From Inside Anduril: Exclusive HQ Tour w/ Palmer Luckey, Brian Schimpf, Matt Grimm & Trae Stephens · · Sourcery with Molly O'Shea
“So we're now just about 7,000 employees. Got about 34, 35 offices around the world... and are really off to the races scaling especially on the production side as we land some of these larger contracts and ramping the full scale production and getting out of just the like early R&D type of phase.”
On , Matt Grimm, Cofounder at Anduril Industries, spoke about company growth during Inside Anduril: Exclusive HQ Tour w/ Palmer Luckey, Brian Schimpf, Matt Grimm & Trae Stephens on Sourcery with Molly O'Shea.

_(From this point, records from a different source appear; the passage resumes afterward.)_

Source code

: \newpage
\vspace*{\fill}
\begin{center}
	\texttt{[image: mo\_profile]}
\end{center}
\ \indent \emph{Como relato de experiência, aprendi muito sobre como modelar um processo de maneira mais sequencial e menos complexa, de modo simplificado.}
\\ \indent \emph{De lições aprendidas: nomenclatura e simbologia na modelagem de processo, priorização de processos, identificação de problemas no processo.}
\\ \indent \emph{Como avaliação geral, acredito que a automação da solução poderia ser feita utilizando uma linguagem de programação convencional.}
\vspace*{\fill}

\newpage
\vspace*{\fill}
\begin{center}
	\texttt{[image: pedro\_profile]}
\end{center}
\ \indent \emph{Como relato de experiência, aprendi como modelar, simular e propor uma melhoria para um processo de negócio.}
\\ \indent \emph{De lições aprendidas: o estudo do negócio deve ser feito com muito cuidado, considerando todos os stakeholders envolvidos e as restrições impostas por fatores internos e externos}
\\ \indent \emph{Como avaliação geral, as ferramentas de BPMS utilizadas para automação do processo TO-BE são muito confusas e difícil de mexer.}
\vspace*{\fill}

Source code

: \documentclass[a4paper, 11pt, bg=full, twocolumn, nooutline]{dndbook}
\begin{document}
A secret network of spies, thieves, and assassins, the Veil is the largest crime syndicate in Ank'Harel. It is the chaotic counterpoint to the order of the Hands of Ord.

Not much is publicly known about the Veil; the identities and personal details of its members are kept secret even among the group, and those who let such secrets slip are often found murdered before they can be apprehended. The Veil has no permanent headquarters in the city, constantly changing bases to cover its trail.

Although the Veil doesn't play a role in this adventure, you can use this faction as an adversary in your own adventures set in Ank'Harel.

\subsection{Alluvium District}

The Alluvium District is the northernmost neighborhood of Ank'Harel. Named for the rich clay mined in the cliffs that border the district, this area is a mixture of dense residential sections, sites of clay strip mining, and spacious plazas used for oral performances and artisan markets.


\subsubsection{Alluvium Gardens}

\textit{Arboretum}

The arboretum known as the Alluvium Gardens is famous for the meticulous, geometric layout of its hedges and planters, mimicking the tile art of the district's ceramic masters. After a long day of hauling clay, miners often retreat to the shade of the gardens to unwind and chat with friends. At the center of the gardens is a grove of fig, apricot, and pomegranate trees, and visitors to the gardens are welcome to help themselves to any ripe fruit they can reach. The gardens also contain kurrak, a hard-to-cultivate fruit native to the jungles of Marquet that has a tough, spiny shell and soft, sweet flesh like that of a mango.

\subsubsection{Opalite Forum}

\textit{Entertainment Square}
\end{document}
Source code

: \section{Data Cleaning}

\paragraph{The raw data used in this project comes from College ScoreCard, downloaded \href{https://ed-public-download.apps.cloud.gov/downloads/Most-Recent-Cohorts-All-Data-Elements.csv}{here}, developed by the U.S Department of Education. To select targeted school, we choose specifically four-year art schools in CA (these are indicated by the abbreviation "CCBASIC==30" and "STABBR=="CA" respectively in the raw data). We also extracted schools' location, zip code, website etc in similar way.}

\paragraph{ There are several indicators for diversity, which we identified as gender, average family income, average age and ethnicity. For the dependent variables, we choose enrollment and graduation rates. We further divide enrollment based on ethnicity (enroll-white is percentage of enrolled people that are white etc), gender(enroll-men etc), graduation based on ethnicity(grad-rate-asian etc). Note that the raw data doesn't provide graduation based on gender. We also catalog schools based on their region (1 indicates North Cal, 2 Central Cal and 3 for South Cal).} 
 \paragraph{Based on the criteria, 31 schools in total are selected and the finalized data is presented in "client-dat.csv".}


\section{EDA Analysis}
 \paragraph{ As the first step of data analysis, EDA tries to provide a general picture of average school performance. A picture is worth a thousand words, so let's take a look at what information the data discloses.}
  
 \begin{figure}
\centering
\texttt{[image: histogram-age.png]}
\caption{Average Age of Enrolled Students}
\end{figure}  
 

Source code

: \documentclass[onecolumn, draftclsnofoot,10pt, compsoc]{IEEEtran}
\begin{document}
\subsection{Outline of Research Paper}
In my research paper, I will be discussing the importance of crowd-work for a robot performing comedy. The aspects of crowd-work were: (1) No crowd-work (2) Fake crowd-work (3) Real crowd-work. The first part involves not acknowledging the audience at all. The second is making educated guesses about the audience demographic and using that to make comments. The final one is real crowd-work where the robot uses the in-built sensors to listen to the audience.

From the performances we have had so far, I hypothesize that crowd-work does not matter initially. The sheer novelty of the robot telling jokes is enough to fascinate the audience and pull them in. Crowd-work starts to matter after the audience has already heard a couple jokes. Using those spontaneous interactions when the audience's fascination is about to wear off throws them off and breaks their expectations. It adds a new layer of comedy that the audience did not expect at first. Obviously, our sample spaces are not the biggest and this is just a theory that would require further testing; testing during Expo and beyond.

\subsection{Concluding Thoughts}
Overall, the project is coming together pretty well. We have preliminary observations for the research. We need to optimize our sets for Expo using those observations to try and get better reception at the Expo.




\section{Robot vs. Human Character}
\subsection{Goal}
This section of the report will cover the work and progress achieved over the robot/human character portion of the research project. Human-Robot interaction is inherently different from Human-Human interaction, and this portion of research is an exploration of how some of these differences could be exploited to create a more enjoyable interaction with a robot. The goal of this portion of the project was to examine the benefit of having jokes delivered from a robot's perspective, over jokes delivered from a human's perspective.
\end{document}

Matt Grimm, co-founder and COO of Anduril, discussed the company's growth and operations in several appearances in mid-2025. He stated that Anduril has expanded to approximately 7,000 employees across 34-35 offices worldwide, scaling from a small former lost-luggage garage. Grimm described the company's shift from early R&D into full-scale production, including a 200,000-square-foot R&D facility in Costa Mesa, California, and new manufacturing facilities in Sydney, Australia, and Quonset, Rhode Island, for autonomous submarines. He said the company hires across roles including field technicians, production workers, and design engineers, and noted that about 12-13% of employees are veterans, which he described as "wildly over the national average." Grimm also mentioned a partnership with the Department of Defense's Skillbridge program to recruit transitioning veterans. Grimm participated in the "Murph Challenge" workout, a one-mile run, 100 pull-ups, 200 push-ups, 300 air squats, and another mile run while wearing a weighted vest, in honor of Lieutenant Michael P. Murphy, a Medal of Honor recipient. He said Anduril raised about $60,000 for Blue Star Families through a veteran-focused swag store launch. On the company's product strategy, Grimm said Anduril started with small-caliber munitions because the regulatory path is more straightforward and the category has been "overlooked for a very long time," comparing the approach to "Amazon books" as a starting point for scaling into larger opportunities.